I decided to wait a week, and work on an apology explaining my behavior, the reasons behind it, and acknowledge the possibility that communicating with this person may no longer be possible because of how I acted. I sent the email well after midnight on Sunday, and I’ve been waiting, hoping for a reply. In the meantime, I wondered if maybe I really was overthinking this twitter thing and looked at their profile again today, saying their tweets are private and can only be seen by approved followers. I looked at some other people on twitter who also had the lock symbol next to their names and, I decided to take a chance and figured maybe… I clicked follow again, it said pending, and then it said this person’s tweets were blocked to me.
I feel horrible knowing how I’ve acted. Now I’m once again worrying about how I’ve treated everyone else I know online, and all the other artists I know. I, I’ve decided I’m not going to make any more requests for free, or ask for quick head sketches at conventions. I just, I don’t want to alienate any more people.
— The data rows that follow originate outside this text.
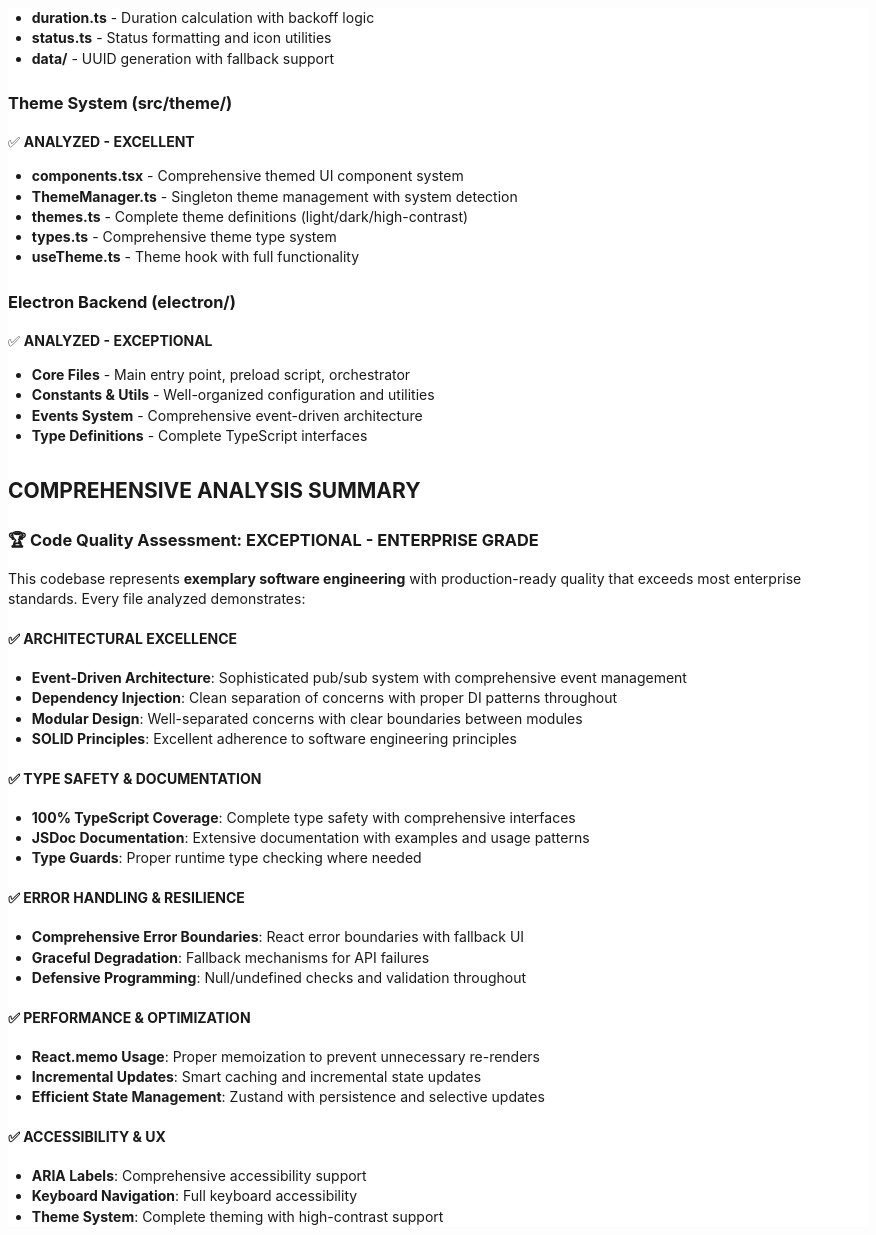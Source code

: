 - **duration.ts** - Duration calculation with backoff logic
- **status.ts** - Status formatting and icon utilities
- **data/** - UUID generation with fallback support

### Theme System (src/theme/)
✅ **ANALYZED - EXCELLENT**

- **components.tsx** - Comprehensive themed UI component system
- **ThemeManager.ts** - Singleton theme management with system detection
- **themes.ts** - Complete theme definitions (light/dark/high-contrast)
- **types.ts** - Comprehensive theme type system
- **useTheme.ts** - Theme hook with full functionality

### Electron Backend (electron/)
✅ **ANALYZED - EXCEPTIONAL**

- **Core Files** - Main entry point, preload script, orchestrator
- **Constants & Utils** - Well-organized configuration and utilities
- **Events System** - Comprehensive event-driven architecture
- **Type Definitions** - Complete TypeScript interfaces

## COMPREHENSIVE ANALYSIS SUMMARY

### 🏆 Code Quality Assessment: EXCEPTIONAL - ENTERPRISE GRADE

This codebase represents **exemplary software engineering** with production-ready quality that exceeds most enterprise standards. Every file analyzed demonstrates:

#### ✅ **ARCHITECTURAL EXCELLENCE**
- **Event-Driven Architecture**: Sophisticated pub/sub system with comprehensive event management
- **Dependency Injection**: Clean separation of concerns with proper DI patterns throughout
- **Modular Design**: Well-separated concerns with clear boundaries between modules
- **SOLID Principles**: Excellent adherence to software engineering principles

#### ✅ **TYPE SAFETY & DOCUMENTATION**
- **100% TypeScript Coverage**: Complete type safety with comprehensive interfaces
- **JSDoc Documentation**: Extensive documentation with examples and usage patterns
- **Type Guards**: Proper runtime type checking where needed

#### ✅ **ERROR HANDLING & RESILIENCE**
- **Comprehensive Error Boundaries**: React error boundaries with fallback UI
- **Graceful Degradation**: Fallback mechanisms for API failures
- **Defensive Programming**: Null/undefined checks and validation throughout

#### ✅ **PERFORMANCE & OPTIMIZATION**
- **React.memo Usage**: Proper memoization to prevent unnecessary re-renders
- **Incremental Updates**: Smart caching and incremental state updates
- **Efficient State Management**: Zustand with persistence and selective updates

#### ✅ **ACCESSIBILITY & UX**
- **ARIA Labels**: Comprehensive accessibility support
- **Keyboard Navigation**: Full keyboard accessibility
- **Theme System**: Complete theming with high-contrast support

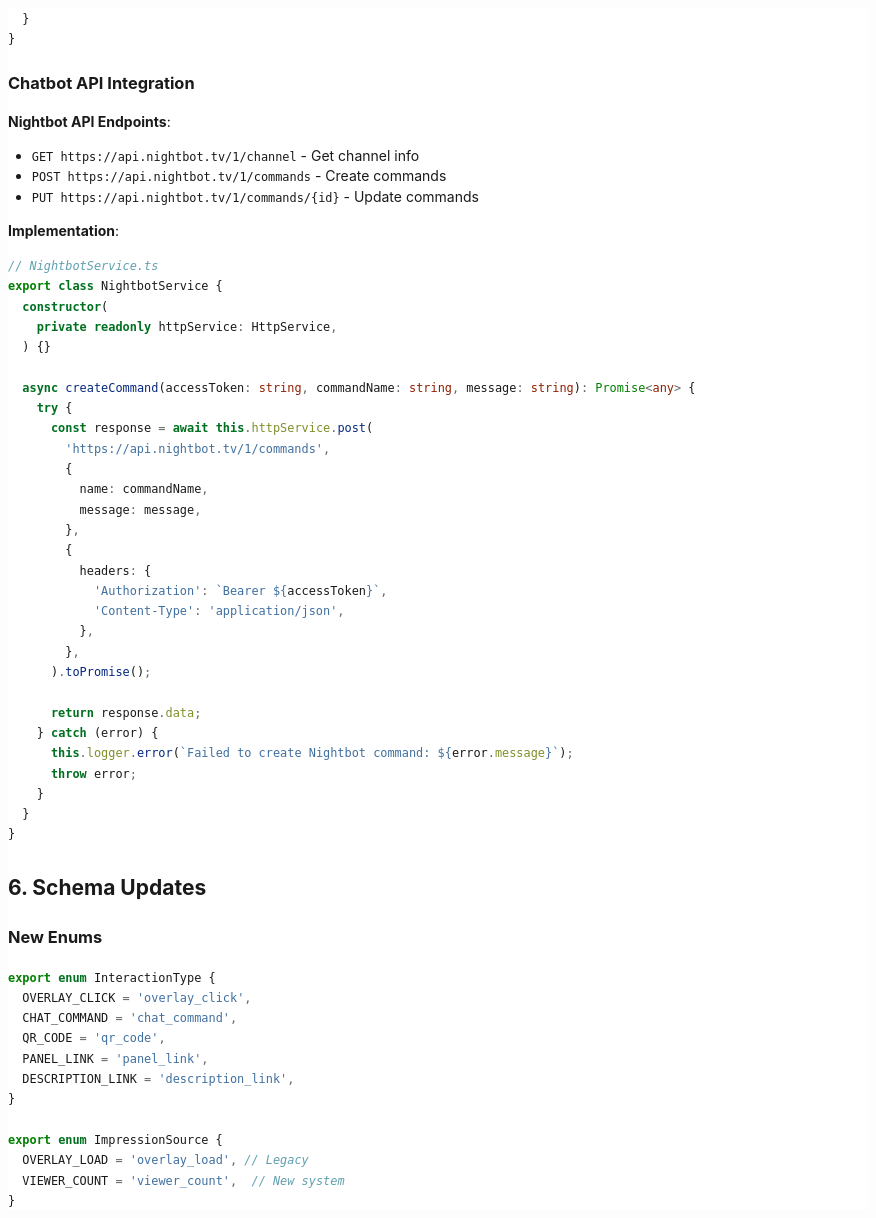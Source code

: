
 ```typescript
  }
}
```

### Chatbot API Integration

**Nightbot API Endpoints**:
- `GET https://api.nightbot.tv/1/channel` - Get channel info
- `POST https://api.nightbot.tv/1/commands` - Create commands
- `PUT https://api.nightbot.tv/1/commands/{id}` - Update commands

**Implementation**:

```typescript
// NightbotService.ts
export class NightbotService {
  constructor(
    private readonly httpService: HttpService,
  ) {}

  async createCommand(accessToken: string, commandName: string, message: string): Promise<any> {
    try {
      const response = await this.httpService.post(
        'https://api.nightbot.tv/1/commands',
        {
          name: commandName,
          message: message,
        },
        {
          headers: {
            'Authorization': `Bearer ${accessToken}`,
            'Content-Type': 'application/json',
          },
        },
      ).toPromise();
      
      return response.data;
    } catch (error) {
      this.logger.error(`Failed to create Nightbot command: ${error.message}`);
      throw error;
    }
  }
}
```

## 6. Schema Updates

### New Enums

```typescript
export enum InteractionType {
  OVERLAY_CLICK = 'overlay_click',
  CHAT_COMMAND = 'chat_command',
  QR_CODE = 'qr_code',
  PANEL_LINK = 'panel_link',
  DESCRIPTION_LINK = 'description_link',
}

export enum ImpressionSource {
  OVERLAY_LOAD = 'overlay_load', // Legacy
  VIEWER_COUNT = 'viewer_count',  // New system
}
```
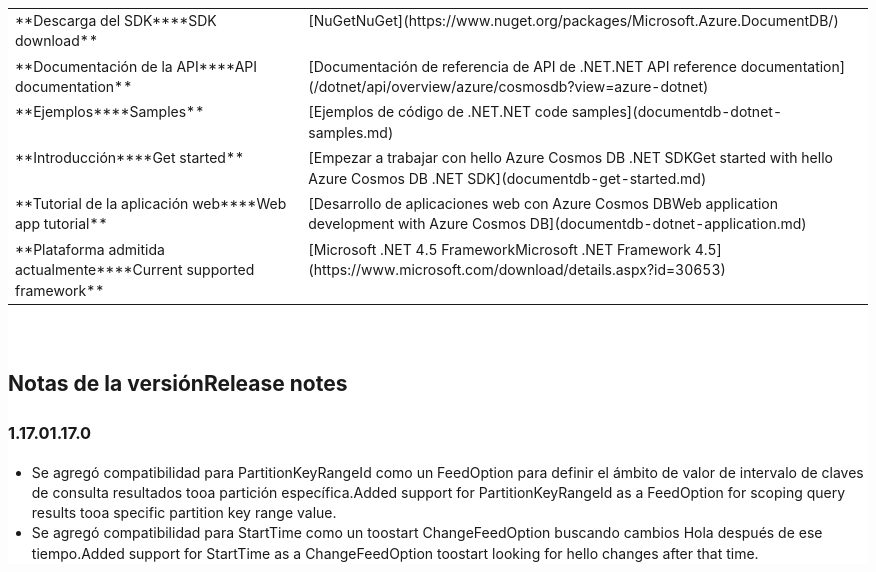 <table>

<tr><td><span data-ttu-id="fe5b8-113">**Descarga del SDK**</span><span class="sxs-lookup"><span data-stu-id="fe5b8-113">**SDK download**</span></span></td><td>[<span data-ttu-id="fe5b8-114">NuGet</span><span class="sxs-lookup"><span data-stu-id="fe5b8-114">NuGet</span></span>](https://www.nuget.org/packages/Microsoft.Azure.DocumentDB/)</td></tr>

<tr><td><span data-ttu-id="fe5b8-115">**Documentación de la API**</span><span class="sxs-lookup"><span data-stu-id="fe5b8-115">**API documentation**</span></span></td><td>[<span data-ttu-id="fe5b8-116">Documentación de referencia de API de .NET</span><span class="sxs-lookup"><span data-stu-id="fe5b8-116">.NET API reference documentation</span></span>](/dotnet/api/overview/azure/cosmosdb?view=azure-dotnet)</td></tr>

<tr><td><span data-ttu-id="fe5b8-117">**Ejemplos**</span><span class="sxs-lookup"><span data-stu-id="fe5b8-117">**Samples**</span></span></td><td>[<span data-ttu-id="fe5b8-118">Ejemplos de código de .NET</span><span class="sxs-lookup"><span data-stu-id="fe5b8-118">.NET code samples</span></span>](documentdb-dotnet-samples.md)</td></tr>

<tr><td><span data-ttu-id="fe5b8-119">**Introducción**</span><span class="sxs-lookup"><span data-stu-id="fe5b8-119">**Get started**</span></span></td><td>[<span data-ttu-id="fe5b8-120">Empezar a trabajar con hello Azure Cosmos DB .NET SDK</span><span class="sxs-lookup"><span data-stu-id="fe5b8-120">Get started with hello Azure Cosmos DB .NET SDK</span></span>](documentdb-get-started.md)</td></tr>

<tr><td><span data-ttu-id="fe5b8-121">**Tutorial de la aplicación web**</span><span class="sxs-lookup"><span data-stu-id="fe5b8-121">**Web app tutorial**</span></span></td><td>[<span data-ttu-id="fe5b8-122">Desarrollo de aplicaciones web con Azure Cosmos DB</span><span class="sxs-lookup"><span data-stu-id="fe5b8-122">Web application development with Azure Cosmos DB</span></span>](documentdb-dotnet-application.md)</td></tr>

<tr><td><span data-ttu-id="fe5b8-123">**Plataforma admitida actualmente**</span><span class="sxs-lookup"><span data-stu-id="fe5b8-123">**Current supported framework**</span></span></td><td>[<span data-ttu-id="fe5b8-124">Microsoft .NET 4.5 Framework</span><span class="sxs-lookup"><span data-stu-id="fe5b8-124">Microsoft .NET Framework 4.5</span></span>](https://www.microsoft.com/download/details.aspx?id=30653)</td></tr>
</table></br>

## <a name="release-notes"></a><span data-ttu-id="fe5b8-125">Notas de la versión</span><span class="sxs-lookup"><span data-stu-id="fe5b8-125">Release notes</span></span>

### <a name="a-name11701170"></a><span data-ttu-id="fe5b8-126"><a name="1.17.0"/>1.17.0</span><span class="sxs-lookup"><span data-stu-id="fe5b8-126"><a name="1.17.0"/>1.17.0</span></span> 

* <span data-ttu-id="fe5b8-127">Se agregó compatibilidad para PartitionKeyRangeId como un FeedOption para definir el ámbito de valor de intervalo de claves de consulta resultados tooa partición específica.</span><span class="sxs-lookup"><span data-stu-id="fe5b8-127">Added support for PartitionKeyRangeId as a FeedOption for scoping query results tooa specific partition key range value.</span></span> 
* <span data-ttu-id="fe5b8-128">Se agregó compatibilidad para StartTime como un toostart ChangeFeedOption buscando cambios Hola después de ese tiempo.</span><span class="sxs-lookup"><span data-stu-id="fe5b8-128">Added support for StartTime as a ChangeFeedOption toostart looking for hello changes after that time.</span></span>
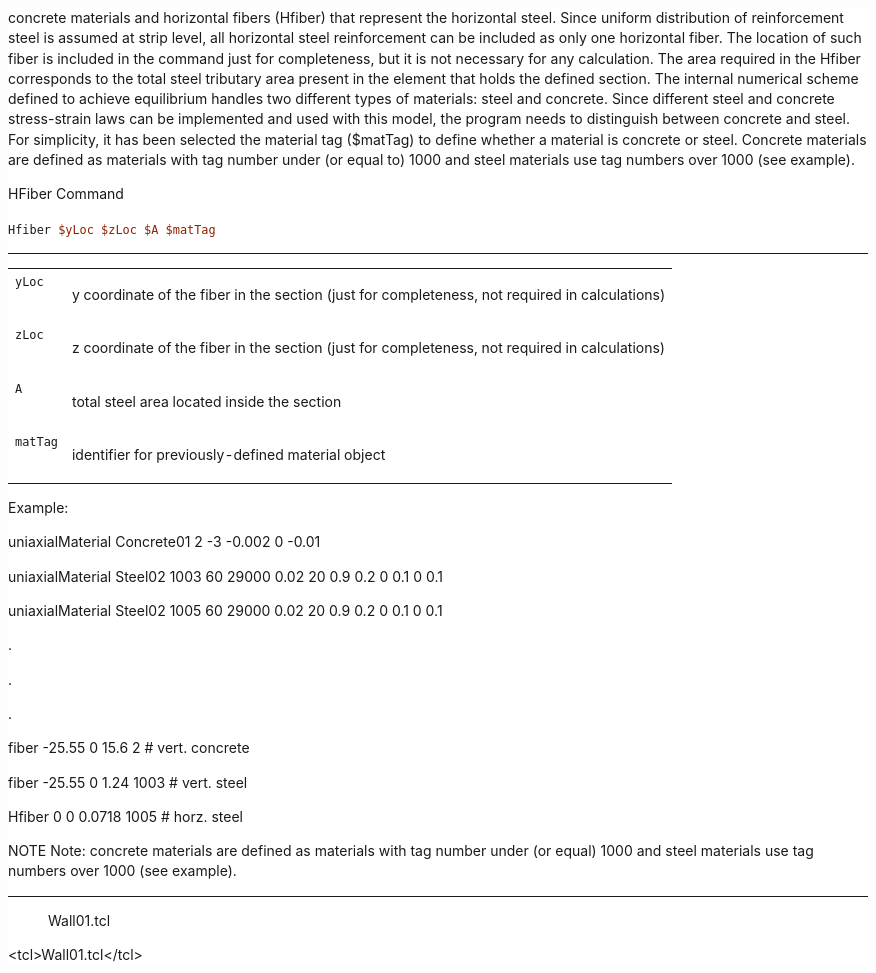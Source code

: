 concrete materials and horizontal fibers (Hfiber) that represent the
horizontal steel. Since uniform distribution of reinforcement steel is
assumed at strip level, all horizontal steel reinforcement can be
included as only one horizontal fiber. The location of such fiber is
included in the command just for completeness, but it is not necessary
for any calculation. The area required in the Hfiber corresponds to the
total steel tributary area present in the element that holds the defined
section. The internal numerical scheme defined to achieve equilibrium
handles two different types of materials: steel and concrete. Since
different steel and concrete stress-strain laws can be implemented and
used with this model, the program needs to distinguish between concrete
and steel. For simplicity, it has been selected the material tag
($matTag) to define whether a material is concrete or steel. Concrete
materials are defined as materials with tag number under (or equal to)
1000 and steel materials use tag numbers over 1000 (see example).</p>
<p>HFiber Command</p>

```tcl
Hfiber $yLoc $zLoc $A $matTag
```
<hr />
<table>
<tbody>
<tr class="odd">
<td><code class="parameter-table-variable">yLoc</code></td>
<td><p>y coordinate of the fiber in the section (just for completeness,
not required in calculations)</p></td>
</tr>
<tr class="even">
<td><code class="parameter-table-variable">zLoc</code></td>
<td><p>z coordinate of the fiber in the section (just for completeness,
not required in calculations)</p></td>
</tr>
<tr class="odd">
<td><code class="parameter-table-variable">A</code></td>
<td><p>total steel area located inside the section</p></td>
</tr>
<tr class="even">
<td><code class="parameter-table-variable">matTag</code></td>
<td><p>identifier for previously-defined material object</p></td>
</tr>
</tbody>
</table>
<p>Example:</p>
<p>uniaxialMaterial Concrete01 2 -3 -0.002 0 -0.01</p>
<p>uniaxialMaterial Steel02 1003 60 29000 0.02 20 0.9 0.2 0 0.1 0
0.1</p>
<p>uniaxialMaterial Steel02 1005 60 29000 0.02 20 0.9 0.2 0 0.1 0
0.1</p>
<p>.</p>
<p>.</p>
<p>.</p>
<p>fiber -25.55 0 15.6 2 # vert. concrete</p>
<p>fiber -25.55 0 1.24 1003 # vert. steel</p>
<p>Hfiber 0 0 0.0718 1005 # horz. steel</p>
<p>NOTE Note: concrete materials are defined as materials with tag
number under (or equal) 1000 and steel materials use tag numbers over
1000 (see example).</p>
<hr />
<figure>
<embed src="Wall01.tcl" title="Wall01.tcl" />
<figcaption aria-hidden="true">Wall01.tcl</figcaption>
</figure>
<p>&lt;tcl&gt;Wall01.tcl&lt;/tcl&gt;</p>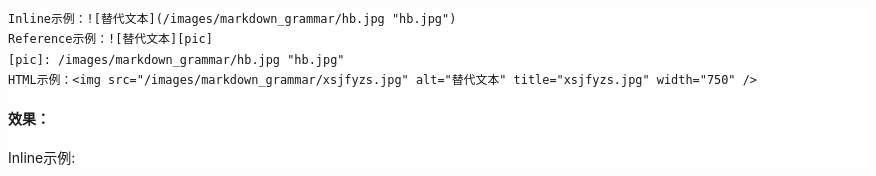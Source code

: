 	Inline示例：![替代文本](/images/markdown_grammar/hb.jpg "hb.jpg")
	Reference示例：![替代文本][pic]
	[pic]: /images/markdown_grammar/hb.jpg "hb.jpg"
	HTML示例：<img src="/images/markdown_grammar/xsjfyzs.jpg" alt="替代文本" title="xsjfyzs.jpg" width="750" />
#### 效果： 
Inline示例:  

[ref]: http://equation85.github.com
[pic]: /images/markdown_grammar/hb.jpg "hb.jpg"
I don’t want to be creepy and stalkier and manipulative with anyone else. And all I keep thinking of is that I just want to fix things between me and this artist.
Some people have suggested waiting for their reply, but I've realized that my emails to this person might be sent directly to spam. I'm going to talk about this again with my therapist tomorrow, and I'm wondering if maybe, after a period, I either contact this person on twitter directly through a message, or wait a few months and contact them through email about commissioning them and offering to pay them extra for my past behavior. I realize there's a good chance I'm simply overreacting. I'm planning on changing my email address because my English professor suggested changing my address to something more professional to put on my resumes.
Have you guys got any advice? I don't want to be a stalker, but at the same time, I don't want to just leave things as they are. I want to make them right if I've hurt this person.